Einhard (according to his own spelling Einhart , also Einhardt ; in the Romance languages Eginhard , Eginardo etc. with non- palatalized g; * around 770 in Maingau ; † March 14, 840 Obermulinheim monastery, today Seligenstadt ) was a Franconian lay abbot , scholar, art expert and Author, one of the most outstanding figures of the Carolingian Renaissance . His most important and best-known work is the Vita Karoli Magni , the biography of Charlemagne . Einhard succeeded his teacher Alcuin as head of the court school of Charlemagne , advisor to Louis the Pious and lay abbot of the monasteries of St. Peter and St. Bavo in Ghent , St. Servatius in Maastricht , St. Cloud near Paris , St. Wandrille in Normandy , St. John the Baptist in Pavia, St. Peter in Fritzlar and Steinbach near Michelstadt in the Odenwald and Seligenstadt . Because of his technical talent he was given the name Beseleel in the court school , after the builder of the Jewish tabernacle ( Ex 35,30).

Live and act

Charlemagne and Charles V in the Editio princeps of the Vita Karoli Magni . Johannes Soter, Cologne 1521
Drawing (17th century) of the Einhard Arch, Bibliothèque nationale , Paris

Einhard, who came from a noble East Franconian family, was first brought up in the Fulda monastery . He is documented there between 788 and 791. In 794 he was sent to the court school by Abbot Baugulf von Fulda to further perfect his education, where he became a pupil of Alcuin and soon belonged to the closest circle around Charlemagne.

Einhard was in charge of the construction of numerous buildings by Charlemagne, such as the bridge to Mainz , the Palatinate in Ingelheim and Aachen and the Palatine Chapel in Aachen . He also supervised the court workshops. It is unclear to what extent he himself was artistically or handcrafted, but he seems to have done at least conceptual work. The so-called Einhardsbogen, a triumphal arch-shaped reliquary that he commissioned as a lay abbot for his abbey in Maastricht after 815, has not survived . It served as a base for a cross and shows stylistic contact with the bronze grids of the Marienkirche in Aachen.

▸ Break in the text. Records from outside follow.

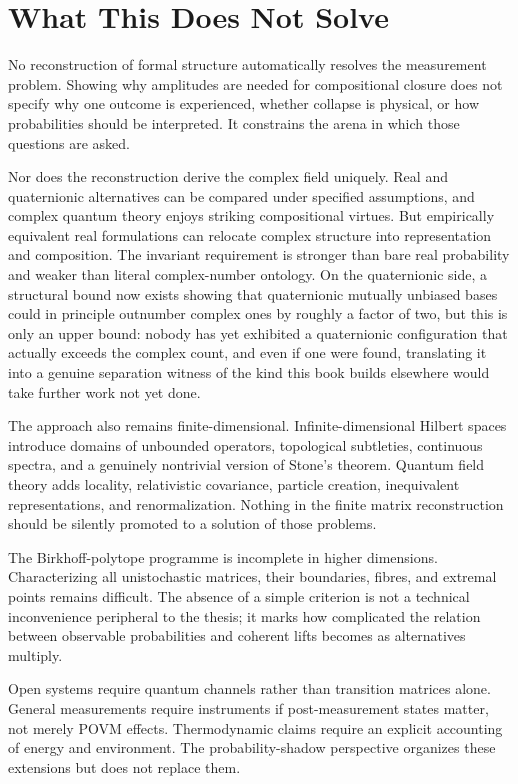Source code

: \documentclass[12pt,openany]{book}
\begin{document}
\chapter{What This Does Not Solve}
No reconstruction of formal structure automatically resolves the measurement problem. Showing why amplitudes are needed for compositional closure does not specify why one outcome is experienced, whether collapse is physical, or how probabilities should be interpreted. It constrains the arena in which those questions are asked.

Nor does the reconstruction derive the complex field uniquely. Real and quaternionic alternatives can be compared under specified assumptions, and complex quantum theory enjoys striking compositional virtues. But empirically equivalent real formulations can relocate complex structure into representation and composition. The invariant requirement is stronger than bare real probability and weaker than literal complex-number ontology. On the quaternionic side, a structural bound now exists showing that quaternionic mutually unbiased bases could in principle outnumber complex ones by roughly a factor of two, but this is only an upper bound: nobody has yet exhibited a quaternionic configuration that actually exceeds the complex count, and even if one were found, translating it into a genuine separation witness of the kind this book builds elsewhere would take further work not yet done.

The approach also remains finite-dimensional. Infinite-dimensional Hilbert spaces introduce domains of unbounded operators, topological subtleties, continuous spectra, and a genuinely nontrivial version of Stone's theorem. Quantum field theory adds locality, relativistic covariance, particle creation, inequivalent representations, and renormalization. Nothing in the finite matrix reconstruction should be silently promoted to a solution of those problems.

The Birkhoff-polytope programme is incomplete in higher dimensions. Characterizing all unistochastic matrices, their boundaries, fibres, and extremal points remains difficult. The absence of a simple criterion is not a technical inconvenience peripheral to the thesis; it marks how complicated the relation between observable probabilities and coherent lifts becomes as alternatives multiply.

Open systems require quantum channels rather than transition matrices alone. General measurements require instruments if post-measurement states matter, not merely POVM effects. Thermodynamic claims require an explicit accounting of energy and environment. The probability-shadow perspective organizes these extensions but does not replace them.
\end{document}
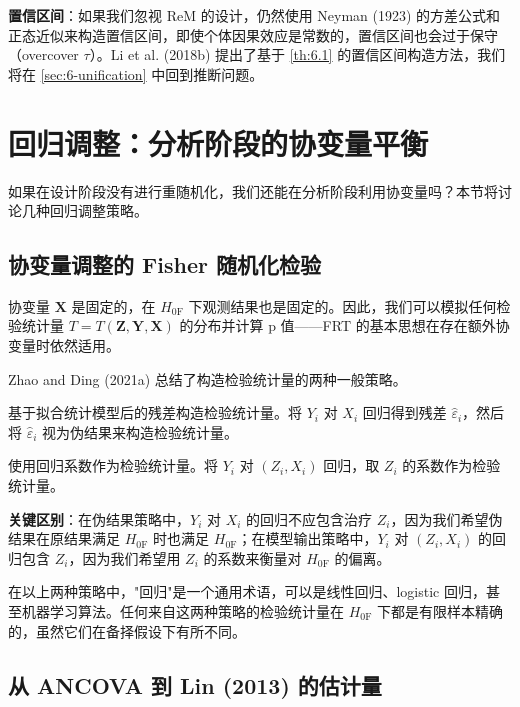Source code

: \textbf{置信区间}：如果我们忽视 ReM 的设计，仍然使用 Neyman (1923) 的方差公式和正态近似来构造置信区间，即使个体因果效应是常数的，置信区间也会过于保守（overcover $\tau$）。Li et al. (2018b) 提出了基于 \cref{th:6.1} 的置信区间构造方法，我们将在 \cref{sec:6-unification} 中回到推断问题。

\section{回归调整：分析阶段的协变量平衡}\label{sec:6-reg-adjust}

如果在设计阶段没有进行重随机化，我们还能在分析阶段利用协变量吗？本节将讨论几种回归调整策略。

\subsection{协变量调整的 Fisher 随机化检验}\label{sec:6-frt-covariate}

协变量 $\mathbf{X}$ 是固定的，在 $H_{0\text{F}}$ 下观测结果也是固定的。因此，我们可以模拟任何检验统计量 $T = T(\mathbf{Z}, \mathbf{Y}, \mathbf{X})$ 的分布并计算 p 值——FRT 的基本思想在存在额外协变量时依然适用。

Zhao and Ding (2021a) 总结了构造检验统计量的两种一般策略。

\begin{Definition}\label{def:6-pseudo-outcome}
基于拟合统计模型后的残差构造检验统计量。将 $Y_i$ 对 $X_i$ 回归得到残差 $\hat{\varepsilon}_i$，然后将 $\hat{\varepsilon}_i$ 视为伪结果来构造检验统计量。
\end{Definition}

\begin{Definition}\label{def:6-model-output}
使用回归系数作为检验统计量。将 $Y_i$ 对 $(Z_i, X_i)$ 回归，取 $Z_i$ 的系数作为检验统计量。
\end{Definition}

\textbf{关键区别}：在伪结果策略中，$Y_i$ 对 $X_i$ 的回归不应包含治疗 $Z_i$，因为我们希望伪结果在原结果满足 $H_{0\text{F}}$ 时也满足 $H_{0\text{F}}$；在模型输出策略中，$Y_i$ 对 $(Z_i, X_i)$ 的回归包含 $Z_i$，因为我们希望用 $Z_i$ 的系数来衡量对 $H_{0\text{F}}$ 的偏离。

在以上两种策略中，"回归"是一个通用术语，可以是线性回归、logistic 回归，甚至机器学习算法。任何来自这两种策略的检验统计量在 $H_{0\text{F}}$ 下都是有限样本精确的，虽然它们在备择假设下有所不同。

\subsection{从 ANCOVA 到 Lin (2013) 的估计量}\label{sec:6-ancova-lin}

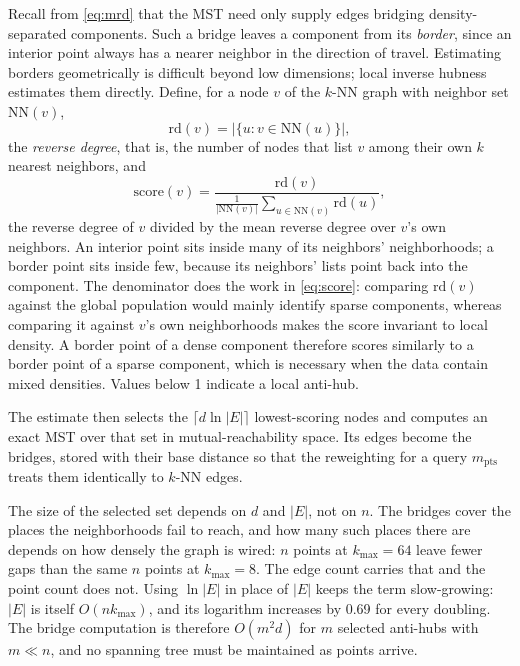\documentclass{ieeeaccess}
\newcommand{\kmax}{k_{\max}}
\newcommand{\mpts}{m_{\mathrm{pts}}}
\begin{document}
Recall from \eqref{eq:mrd} that the MST need only supply edges bridging
density-separated components. Such a bridge leaves a component from its
\emph{border}, since an interior point always has a nearer neighbor in the
direction of travel. Estimating borders geometrically is difficult beyond low
dimensions; local inverse hubness estimates them directly. Define, for a node
$v$ of the $k$-NN graph with neighbor set $\mathrm{NN}(v)$,
\begin{equation}
\label{eq:rd}
\mathrm{rd}(v) = |\{ u : v \in \mathrm{NN}(u) \}|,
\end{equation}
the \emph{reverse degree}, that is, the number of nodes that list $v$ among
their own $k$ nearest neighbors, and
\begin{equation}
\label{eq:score}
\mathrm{score}(v) = \frac{\mathrm{rd}(v)}
     {\frac{1}{|\mathrm{NN}(v)|}\sum_{u \in \mathrm{NN}(v)} \mathrm{rd}(u)},
\end{equation}
the reverse degree of $v$ divided by the mean reverse degree over $v$'s own
neighbors. An interior point sits inside many of its neighbors'
neighborhoods; a border point sits inside few, because its neighbors' lists
point back into the component. The denominator does the work in
\eqref{eq:score}:
comparing $\mathrm{rd}(v)$ against the global population would mainly identify
sparse components, whereas comparing it against $v$'s own neighborhoods makes
the score invariant to local density. A border point of a dense component
therefore scores similarly to a border point of a sparse component, which is
necessary when the data contain mixed densities. Values below 1 indicate a local
anti-hub.

The estimate then selects the $\lceil d \ln |E| \rceil$ lowest-scoring nodes and
computes an exact MST over that set in mutual-reachability space. Its edges
become the bridges, stored with their base distance so that the reweighting for
a query $\mpts$ treats them identically to $k$-NN edges.

The size of the selected set depends on $d$ and $|E|$, not on $n$. The bridges
cover the places the neighborhoods fail to reach, and how many such places there
are depends on how densely the graph is wired: $n$ points at $\kmax = 64$ leave
fewer gaps than the same $n$ points at $\kmax = 8$. The edge count carries that
and the point count does not. Using
$\ln |E|$ in place of $|E|$ keeps the term slow-growing: $|E|$ is itself
$O(n\kmax)$, and its logarithm increases by 0.69 for every doubling. The bridge computation is therefore $O(m^2 d)$ for $m$ selected
anti-hubs with $m \ll n$, and no spanning tree must be maintained as points
arrive.
\end{document}
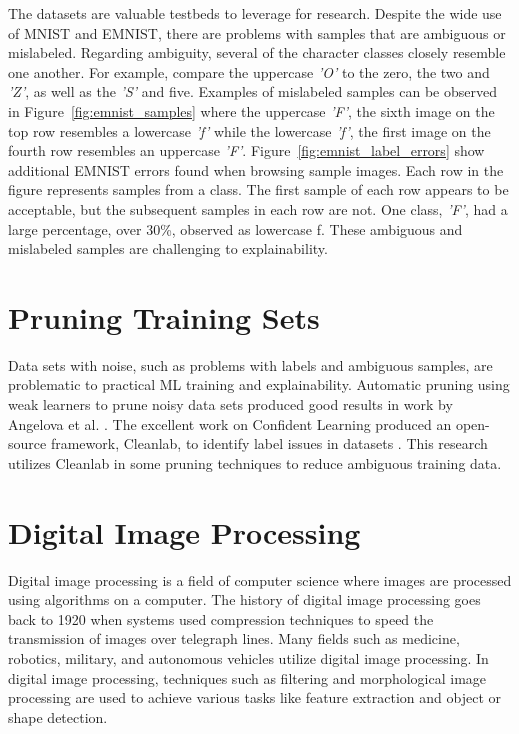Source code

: The datasets are valuable testbeds to leverage for research. Despite the wide
use of MNIST and EMNIST, there are problems with samples that are ambiguous or
mislabeled. Regarding ambiguity, several of the character classes closely
resemble one another. For example, compare the uppercase \textit{'O'} to the
zero, the two and \textit{'Z'}, as well as the \textit{'S'} and five. Examples
of mislabeled samples can be observed in Figure~\ref{fig:emnist_samples} where the
uppercase \textit{'F'}, the sixth image on the top row resembles a lowercase
\textit{'f'} while the lowercase \textit{'f'}, the first image on the fourth row
resembles an uppercase \textit{'F'}. Figure~\ref{fig:emnist_label_errors} show
additional EMNIST errors found when browsing sample images. Each row in the
figure represents samples from a class. The first sample of each row appears to
be acceptable, but the subsequent samples in each row are not. One class,
\textit{'F'}, had a large percentage, over 30\%, observed as lowercase f. These
ambiguous and mislabeled samples are challenging to explainability.


\section{Pruning Training Sets}

Data sets with noise, such as problems with labels and ambiguous samples, are
problematic to practical ML training and explainability. Automatic pruning using
weak learners to prune noisy data sets produced good results in work by
Angelova et al. \cite{angelova05}. The excellent work on Confident Learning
produced an open-source framework, Cleanlab, to identify label issues in
datasets \cite{northcutt2021}. This research utilizes Cleanlab in some pruning
techniques to reduce ambiguous training data.


\section{Digital Image Processing}

Digital image processing is a field of computer science where images are
processed using algorithms on a computer. The history of digital image
processing goes back to 1920 when systems used compression techniques to speed
the transmission of images over telegraph lines. Many fields such as medicine,
robotics, military, and autonomous vehicles utilize digital image
processing\cite{gonzalez2018image}. In digital image processing, techniques such
as filtering and morphological image processing are used to achieve various
tasks like feature extraction and object or shape detection.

His pupil Brun Candidus von Fulda was active both as a biographer and as a monumental and illuminator . Einhard was the companion of Charlemagne on all his travels, went to Rome as his envoy in 806 , and in 813 his councilor is said to have moved Karl to appoint his son Ludwig emperor. He also trusted Einhard and gave him to his son Lothar I as an advisor in 817 . In the sons' struggles against their father, Einhard, as a representative of the idea of ​​unity of the empire, tried to find a peaceful solution to the conflicts. He founded an abbey near Michelstadt in the Odenwald , the Einhardsbasilika in Steinbach , for which he sought relics of Saints Marcellinus and Petrus Martyr in Rome . He later moved it to Muhlinheim, which over time was given the name Seligenstadt due to the relics of the abbey . He never seems to have been a clergyman , but led the abovementioned monasteries and monasteries as a lay abbot according to the custom of the time.

His wife Imma died in 836, contrary to the ineradicable legends that, against any historical probability, based on the latest tradition, make her a daughter of Charlemagne, presumably from the Geroldinger count family based in the Middle Rhine region , to which Imma, Hildegard's mother , also died. the wife of Charlemagne, belonged. A widespread relationship between Einhard's wife and Hildegard, and thus also with Ludwig the Pious, therefore appears to be not unlikely, which would adequately explain the fact that they were named in the deed of donation for Michelstadt from 815. Julia HM Smith considers her to be the widow of Count Drogo, the former owner of Mulinheim, later Seligenstadt.

Of the four works of Einhard that are still known today, the biography of Charlemagne, the Vita Karoli Magni , is the most important. Einhard wrote this only biography of Emperor Charles by a contemporary based on the ancient Emperor's biographies Sueton , but without slavishly following their model.

Another important work is the Translatio et Miracula SS. Marcellini et Petri , a report on the transfer of the relics of two saints from Rome to Seligenstadt with the miracle narratives usual for the translation reports. Finally, there is the short theological text De adoranda cruce and a selection from the Psalms that has been prepared for prayer purposes. In addition, a larger collection of Einhard's letters (71 in total, 58 with Einhard as the author) has been preserved. It was discussed whether Einhard could be the author of the anonymous Aachen Karlsepos .

According to recent findings, Einhard was not involved in the preparation of the so-called Annales Fuldenses (Fuldaer Annalen) and the Annales regni Francorum (Annals of the Franconian Empire, Reichsannalen), which were previously ascribed to him ("Annales qui dicuntur Einhardi", "Annales Einhardi") .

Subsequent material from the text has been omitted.